After that I was carried to the hospital where I had my limb cut off, which didn’t seem to me worse than loosing my best friend and friend of childhood.
I returned to England five weeks later, but it was a difficult homecoming. People told be about the tragic deaths of a lot of families including mine, so I felt I should be a lonely fellow when, on my return to my village, I should go in to our house knowing that I need not expect to see the members of my family, in their best mood, come forward to meet me.
Years went and I was still searching for some one or something that could remunerate me of the loss of my family and friends. At last I found it.
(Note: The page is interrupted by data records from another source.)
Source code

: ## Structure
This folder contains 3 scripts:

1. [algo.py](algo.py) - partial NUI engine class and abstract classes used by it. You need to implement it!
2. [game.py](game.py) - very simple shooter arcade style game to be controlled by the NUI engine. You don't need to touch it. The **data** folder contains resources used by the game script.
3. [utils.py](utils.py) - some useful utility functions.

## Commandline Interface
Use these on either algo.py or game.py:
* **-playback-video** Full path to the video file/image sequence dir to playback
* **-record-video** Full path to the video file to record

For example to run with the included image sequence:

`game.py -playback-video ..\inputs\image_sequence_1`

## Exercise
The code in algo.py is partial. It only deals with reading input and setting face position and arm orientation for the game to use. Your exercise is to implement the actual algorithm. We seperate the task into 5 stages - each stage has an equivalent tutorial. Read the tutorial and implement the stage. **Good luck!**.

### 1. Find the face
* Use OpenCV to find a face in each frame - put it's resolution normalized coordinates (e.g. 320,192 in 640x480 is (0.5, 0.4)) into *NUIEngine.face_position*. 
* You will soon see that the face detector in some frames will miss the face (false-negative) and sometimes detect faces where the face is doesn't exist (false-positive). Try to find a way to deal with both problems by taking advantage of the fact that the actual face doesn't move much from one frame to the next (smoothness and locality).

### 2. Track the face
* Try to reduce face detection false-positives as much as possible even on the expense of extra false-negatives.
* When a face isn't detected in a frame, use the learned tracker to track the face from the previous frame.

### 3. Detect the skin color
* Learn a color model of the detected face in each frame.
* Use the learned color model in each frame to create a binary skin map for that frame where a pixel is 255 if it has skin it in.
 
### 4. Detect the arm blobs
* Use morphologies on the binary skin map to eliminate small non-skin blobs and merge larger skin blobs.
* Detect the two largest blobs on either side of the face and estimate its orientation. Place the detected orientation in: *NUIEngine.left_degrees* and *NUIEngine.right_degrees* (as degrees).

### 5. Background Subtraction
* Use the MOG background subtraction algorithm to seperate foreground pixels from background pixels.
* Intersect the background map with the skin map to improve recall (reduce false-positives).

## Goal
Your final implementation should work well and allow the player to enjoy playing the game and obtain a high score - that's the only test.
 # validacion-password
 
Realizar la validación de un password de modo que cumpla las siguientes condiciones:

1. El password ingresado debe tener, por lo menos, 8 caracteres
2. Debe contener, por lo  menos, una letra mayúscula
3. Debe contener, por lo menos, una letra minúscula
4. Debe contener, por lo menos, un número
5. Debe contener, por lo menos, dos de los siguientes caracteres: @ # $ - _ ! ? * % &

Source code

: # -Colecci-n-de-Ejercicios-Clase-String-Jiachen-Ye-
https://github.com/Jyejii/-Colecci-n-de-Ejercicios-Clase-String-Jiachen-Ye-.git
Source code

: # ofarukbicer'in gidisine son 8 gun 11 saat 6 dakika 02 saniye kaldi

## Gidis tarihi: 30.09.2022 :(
It was the Church.
“Here we are sir, it is the Church”, I heard someone say. It was the driver; he awakened me from my dreams and thinking of the past. I removed the wet handkerchief from my face, and because of the constant rubbing of my eyes they now appeared red. I dried the last tear that had forced its way out of my eyelid and then the driver lifted me out of the cab and into my wheelchair, which he then led towards the church. He opened the doors of the church, and we got in and sat on a bench. Then I picked up the prayer book and started to read:
“Dear Heavenly Father, I have really let the things that are going on around me affect me in a negative way. It seems as if all peace that I once had has just vanished from me. I must admit that I have given these areas of my life precedence over Your Word. I’ve been speaking negatively rather than speaking what Your Word says. Lord, I am sorry and I ask for Your forgiveness.
Lord, You said that You would give strength to Your people and would bless them with peace. You also said that they would live in peaceable habitation, in sure dwellings, and in quiet resting places. That is exactly what I need right now. I need Your peace that passes all understanding. I need Your peace that remains no matter what the circumstances are around me. I need Your peace to rule in my heart.
I thank You for Your Son Jesus Christ, Who is the Prince of Peace. I thank You for giving Him to me; the very peace that I need. In Jesus’ Name. AMEN! “
After the prayer I felt the wound in my heart seal again, the one that had been open at the sight of the child helping his friend. The child who reminded me of myself when I tried to help Charlie. I thanked God many times for his peace, which he made rule my heart and then I went home hoping that it would stay there forever and never let the wound open again, because I have lost enough blood.